• [Required work] All lines below between the line with "[title]: https://leetcode-cn.com/problems/rank-from-stream-lcci" and the line with "### register", including both, must be copied exactly, and the pictures must be omitted.
[[ Provided data open ]]
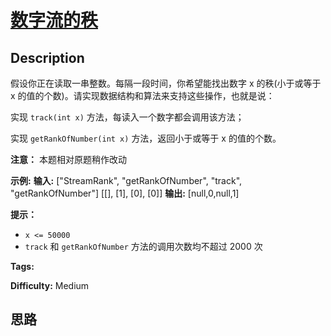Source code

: # [数字流的秩][title]

## Description

假设你正在读取一串整数。每隔一段时间，你希望能找出数字 x 的秩(小于或等于 x 的值的个数)。请实现数据结构和算法来支持这些操作，也就是说：

实现 `track(int x)` 方法，每读入一个数字都会调用该方法；

实现 `getRankOfNumber(int x)` 方法，返回小于或等于 x 的值的个数。

**注意：** 本题相对原题稍作改动

**示例:**
            **输入:**    ["StreamRank", "getRankOfNumber", "track", "getRankOfNumber"]    [[], [1], [0], [0]]    **输出:** [null,0,null,1]    

**提示：**

  * `x <= 50000`
  * `track` 和 `getRankOfNumber` 方法的调用次数均不超过 2000 次


**Tags:** 

**Difficulty:** Medium

## 思路

[title]: https://leetcode-cn.com/problems/rank-from-stream-lcci
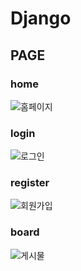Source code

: # Django

## PAGE
### home 

![홈페이지](https://user-images.githubusercontent.com/53526987/94359087-f69b1e00-00df-11eb-9215-f26d18656c2e.PNG)

### login

![로그인](https://user-images.githubusercontent.com/53526987/94359091-fa2ea500-00df-11eb-94c8-74cd82348a6f.PNG)

### register 

![회원가입](https://user-images.githubusercontent.com/53526987/94359092-fc90ff00-00df-11eb-911c-7940cff4f12f.PNG)

### board 

![게시물](https://user-images.githubusercontent.com/53526987/94359094-fe5ac280-00df-11eb-870e-2134a87d0b29.PNG)
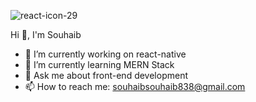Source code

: ![react-icon-29](https://user-images.githubusercontent.com/80969087/180638974-bf1075ea-29de-49cb-a93a-b44e57beae4d.jpg)


Hi 👋, I'm Souhaib



- 🔭 I’m currently working on react-native
- 🌱 I’m currently learning MERN Stack
- 💬 Ask me about front-end development
- 📫 How to reach me: souhaibsouhaib838@gmail.com
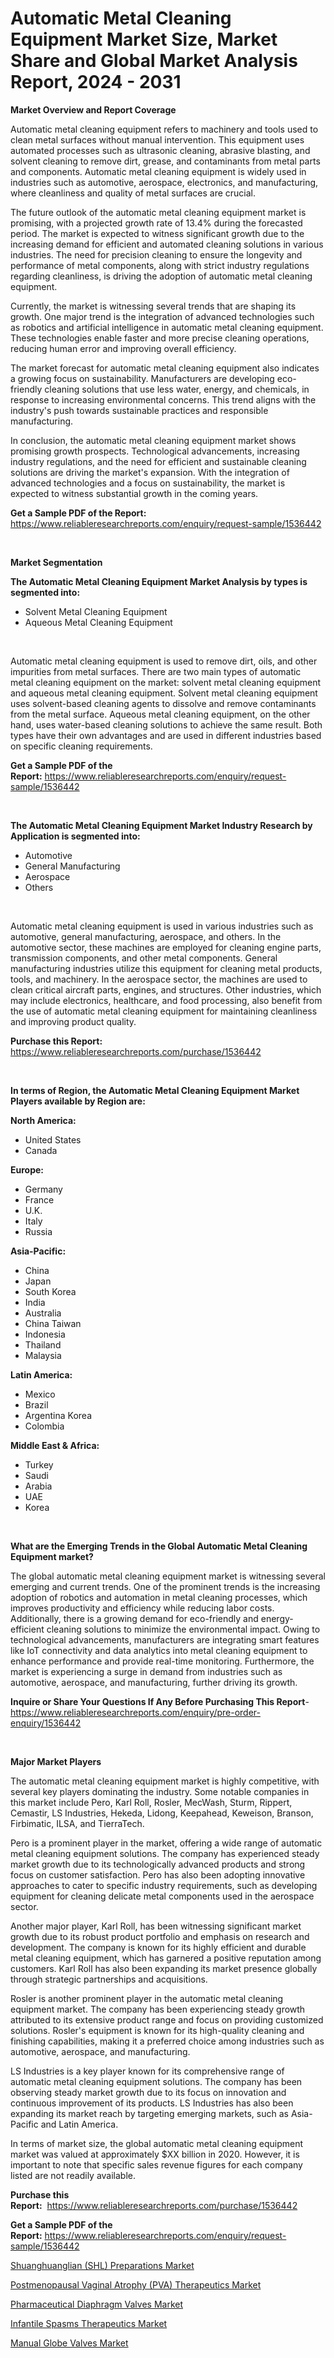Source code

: <p><h1>Automatic Metal Cleaning Equipment Market Size, Market Share and Global Market Analysis Report, 2024 - 2031</h1></p><p><strong>Market Overview and Report Coverage</strong></p>
<p><p>Automatic metal cleaning equipment refers to machinery and tools used to clean metal surfaces without manual intervention. This equipment uses automated processes such as ultrasonic cleaning, abrasive blasting, and solvent cleaning to remove dirt, grease, and contaminants from metal parts and components. Automatic metal cleaning equipment is widely used in industries such as automotive, aerospace, electronics, and manufacturing, where cleanliness and quality of metal surfaces are crucial.</p><p>The future outlook of the automatic metal cleaning equipment market is promising, with a projected growth rate of 13.4% during the forecasted period. The market is expected to witness significant growth due to the increasing demand for efficient and automated cleaning solutions in various industries. The need for precision cleaning to ensure the longevity and performance of metal components, along with strict industry regulations regarding cleanliness, is driving the adoption of automatic metal cleaning equipment.</p><p>Currently, the market is witnessing several trends that are shaping its growth. One major trend is the integration of advanced technologies such as robotics and artificial intelligence in automatic metal cleaning equipment. These technologies enable faster and more precise cleaning operations, reducing human error and improving overall efficiency.</p><p>The market forecast for automatic metal cleaning equipment also indicates a growing focus on sustainability. Manufacturers are developing eco-friendly cleaning solutions that use less water, energy, and chemicals, in response to increasing environmental concerns. This trend aligns with the industry's push towards sustainable practices and responsible manufacturing.</p><p>In conclusion, the automatic metal cleaning equipment market shows promising growth prospects. Technological advancements, increasing industry regulations, and the need for efficient and sustainable cleaning solutions are driving the market's expansion. With the integration of advanced technologies and a focus on sustainability, the market is expected to witness substantial growth in the coming years.</p></p>
<p><strong>Get a Sample PDF of the Report:</strong> <a href="https://www.reliableresearchreports.com/enquiry/request-sample/1536442">https://www.reliableresearchreports.com/enquiry/request-sample/1536442</a></p>
<p>&nbsp;</p>
<p><strong>Market Segmentation</strong></p>
<p><strong>The Automatic Metal Cleaning Equipment Market Analysis by types is segmented into:</strong></p>
<p><ul><li>Solvent Metal Cleaning Equipment</li><li>Aqueous Metal Cleaning Equipment</li></ul></p>
<p>&nbsp;</p>
<p><p>Automatic metal cleaning equipment is used to remove dirt, oils, and other impurities from metal surfaces. There are two main types of automatic metal cleaning equipment on the market: solvent metal cleaning equipment and aqueous metal cleaning equipment. Solvent metal cleaning equipment uses solvent-based cleaning agents to dissolve and remove contaminants from the metal surface. Aqueous metal cleaning equipment, on the other hand, uses water-based cleaning solutions to achieve the same result. Both types have their own advantages and are used in different industries based on specific cleaning requirements.</p></p>
<p><strong>Get a Sample PDF of the Report:</strong>&nbsp;<a href="https://www.reliableresearchreports.com/enquiry/request-sample/1536442">https://www.reliableresearchreports.com/enquiry/request-sample/1536442</a></p>
<p>&nbsp;</p>
<p><strong>The Automatic Metal Cleaning Equipment Market Industry Research by Application is segmented into:</strong></p>
<p><ul><li>Automotive</li><li>General Manufacturing</li><li>Aerospace</li><li>Others</li></ul></p>
<p>&nbsp;</p>
<p><p>Automatic metal cleaning equipment is used in various industries such as automotive, general manufacturing, aerospace, and others. In the automotive sector, these machines are employed for cleaning engine parts, transmission components, and other metal components. General manufacturing industries utilize this equipment for cleaning metal products, tools, and machinery. In the aerospace sector, the machines are used to clean critical aircraft parts, engines, and structures. Other industries, which may include electronics, healthcare, and food processing, also benefit from the use of automatic metal cleaning equipment for maintaining cleanliness and improving product quality.</p></p>
<p><strong>Purchase this Report:</strong>&nbsp; <a href="https://www.reliableresearchreports.com/purchase/1536442">https://www.reliableresearchreports.com/purchase/1536442</a></p>
<p>&nbsp;</p>
<p><strong>In terms of Region, the Automatic Metal Cleaning Equipment Market Players available by Region are:</strong></p>
<p>
    <p> <strong> North America: </strong>
        <ul>
            <li>United States</li>
            <li>Canada</li>
        </ul>
        </p> 
    <p> <strong> Europe: </strong>
        <ul>
            <li>Germany</li>
            <li>France</li>
            <li>U.K.</li>
            <li>Italy</li>
            <li>Russia</li>
        </ul>
        </p> 
    <p> <strong> Asia-Pacific: </strong>
        <ul>
            <li>China</li>
            <li>Japan</li>
            <li>South Korea</li>
            <li>India</li>
            <li>Australia</li>
            <li>China Taiwan</li>
            <li>Indonesia</li>
            <li>Thailand</li>
            <li>Malaysia</li>
        </ul>
        </p> 
    <p> <strong> Latin America: </strong>
        <ul>
            <li>Mexico</li>
            <li>Brazil</li>
            <li>Argentina Korea</li>
            <li>Colombia</li>
        </ul>
        </p> 
    <p> <strong> Middle East & Africa: </strong>
        <ul>
            <li>Turkey</li>
            <li>Saudi</li>
            <li>Arabia</li>
            <li>UAE</li>
            <li>Korea</li>
        </ul>
    </p>
    </p>
<p>&nbsp;</p>
<p><strong>What are the Emerging Trends in the Global Automatic Metal Cleaning Equipment market?</strong></p>
<p><p>The global automatic metal cleaning equipment market is witnessing several emerging and current trends. One of the prominent trends is the increasing adoption of robotics and automation in metal cleaning processes, which improves productivity and efficiency while reducing labor costs. Additionally, there is a growing demand for eco-friendly and energy-efficient cleaning solutions to minimize the environmental impact. Owing to technological advancements, manufacturers are integrating smart features like IoT connectivity and data analytics into metal cleaning equipment to enhance performance and provide real-time monitoring. Furthermore, the market is experiencing a surge in demand from industries such as automotive, aerospace, and manufacturing, further driving its growth.</p></p>
<p><strong>Inquire or Share Your Questions If Any Before Purchasing This Report</strong>- <a href="https://www.reliableresearchreports.com/enquiry/pre-order-enquiry/1536442">https://www.reliableresearchreports.com/enquiry/pre-order-enquiry/1536442</a></p>
<p>&nbsp;</p>
<p><strong>Major Market Players</strong></p>
<p><p>The automatic metal cleaning equipment market is highly competitive, with several key players dominating the industry. Some notable companies in this market include Pero, Karl Roll, Rosler, MecWash, Sturm, Rippert, Cemastir, LS Industries, Hekeda, Lidong, Keepahead, Keweison, Branson, Firbimatic, ILSA, and TierraTech.</p><p>Pero is a prominent player in the market, offering a wide range of automatic metal cleaning equipment solutions. The company has experienced steady market growth due to its technologically advanced products and strong focus on customer satisfaction. Pero has also been adopting innovative approaches to cater to specific industry requirements, such as developing equipment for cleaning delicate metal components used in the aerospace sector.</p><p>Another major player, Karl Roll, has been witnessing significant market growth due to its robust product portfolio and emphasis on research and development. The company is known for its highly efficient and durable metal cleaning equipment, which has garnered a positive reputation among customers. Karl Roll has also been expanding its market presence globally through strategic partnerships and acquisitions.</p><p>Rosler is another prominent player in the automatic metal cleaning equipment market. The company has been experiencing steady growth attributed to its extensive product range and focus on providing customized solutions. Rosler's equipment is known for its high-quality cleaning and finishing capabilities, making it a preferred choice among industries such as automotive, aerospace, and manufacturing.</p><p>LS Industries is a key player known for its comprehensive range of automatic metal cleaning equipment solutions. The company has been observing steady market growth due to its focus on innovation and continuous improvement of its products. LS Industries has also been expanding its market reach by targeting emerging markets, such as Asia-Pacific and Latin America.</p><p>In terms of market size, the global automatic metal cleaning equipment market was valued at approximately $XX billion in 2020. However, it is important to note that specific sales revenue figures for each company listed are not readily available.</p></p>
<p><strong>Purchase this Report:</strong>&nbsp;&nbsp;<a href="https://www.reliableresearchreports.com/purchase/1536442">https://www.reliableresearchreports.com/purchase/1536442</a></p>
<p></p>
<p><strong>Get a Sample PDF of the Report:</strong>&nbsp;<a href="https://www.reliableresearchreports.com/enquiry/request-sample/1536442">https://www.reliableresearchreports.com/enquiry/request-sample/1536442</a></p>
<p><p><a href="https://medium.com/@emiliomartelli542/shuanghuanglian-shl-preparations-market-trends-forecast-and-competitive-analysis-to-2030-9ecf5e89408b">Shuanghuanglian (SHL) Preparations Market</a></p><p><a href="https://medium.com/@emiliomartelli542/postmenopausal-vaginal-atrophy-pva-therapeutics-market-trends-and-market-analysis-forecasted-for-b1f67435b5ae">Postmenopausal Vaginal Atrophy (PVA) Therapeutics Market</a></p><p><a href="https://github.com/Chiragrp25/Market-Research-Report-List-2/blob/main/pharmaceutical-diaphragm-valves-market.md">Pharmaceutical Diaphragm Valves Market</a></p><p><a href="https://medium.com/@emiliomartelli542/infantile-spasms-therapeutics-market-size-reveals-the-best-marketing-channels-in-global-industry-945a57d5b4f8">Infantile Spasms Therapeutics Market</a></p><p><a href="https://github.com/YashRP12/Market-Research-Report-List-2/blob/main/manual-globe-valves-market.md">Manual Globe Valves Market</a></p></p>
[[ Provided data closed ]]
• [Reply]
[title]: https://leetcode-cn.com/problems/rank-from-stream-lcci
Source code

: # Django

## PAGE
### home 

![홈페이지](https://user-images.githubusercontent.com/53526987/94359087-f69b1e00-00df-11eb-9215-f26d18656c2e.PNG)

### login

![로그인](https://user-images.githubusercontent.com/53526987/94359091-fa2ea500-00df-11eb-94c8-74cd82348a6f.PNG)

### register 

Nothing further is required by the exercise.